> **Data shown**
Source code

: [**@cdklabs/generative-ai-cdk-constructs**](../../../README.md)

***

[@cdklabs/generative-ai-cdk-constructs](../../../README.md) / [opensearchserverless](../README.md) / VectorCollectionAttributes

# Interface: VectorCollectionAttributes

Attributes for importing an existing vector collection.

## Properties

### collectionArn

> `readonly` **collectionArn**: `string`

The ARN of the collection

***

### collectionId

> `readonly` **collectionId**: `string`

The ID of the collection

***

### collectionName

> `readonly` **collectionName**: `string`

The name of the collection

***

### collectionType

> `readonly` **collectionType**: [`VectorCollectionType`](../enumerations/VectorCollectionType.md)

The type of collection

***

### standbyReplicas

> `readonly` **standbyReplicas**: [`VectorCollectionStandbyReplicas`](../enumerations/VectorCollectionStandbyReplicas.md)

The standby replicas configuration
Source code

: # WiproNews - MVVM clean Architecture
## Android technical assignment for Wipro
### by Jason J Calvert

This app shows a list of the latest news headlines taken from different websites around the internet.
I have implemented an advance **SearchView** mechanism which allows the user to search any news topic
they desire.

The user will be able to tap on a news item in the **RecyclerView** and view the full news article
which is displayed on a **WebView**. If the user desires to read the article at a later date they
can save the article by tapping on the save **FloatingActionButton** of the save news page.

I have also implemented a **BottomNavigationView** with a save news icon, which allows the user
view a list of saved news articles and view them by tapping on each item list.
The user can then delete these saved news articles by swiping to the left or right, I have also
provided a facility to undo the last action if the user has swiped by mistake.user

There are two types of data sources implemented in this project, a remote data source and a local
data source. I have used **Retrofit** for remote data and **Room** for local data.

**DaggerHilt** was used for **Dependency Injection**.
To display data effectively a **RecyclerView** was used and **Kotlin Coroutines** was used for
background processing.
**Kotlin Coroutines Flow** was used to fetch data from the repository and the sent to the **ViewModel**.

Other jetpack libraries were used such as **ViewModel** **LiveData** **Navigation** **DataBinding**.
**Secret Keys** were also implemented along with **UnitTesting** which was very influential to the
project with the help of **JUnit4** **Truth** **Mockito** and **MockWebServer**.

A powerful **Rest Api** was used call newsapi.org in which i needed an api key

> **Task objective**
Report each line in the entries where the string "tapping" occurs.

> **Answer section**
can save the article by tapping on the save **FloatingActionButton** of the save news page.
view a list of saved news articles and view them by tapping on each item list.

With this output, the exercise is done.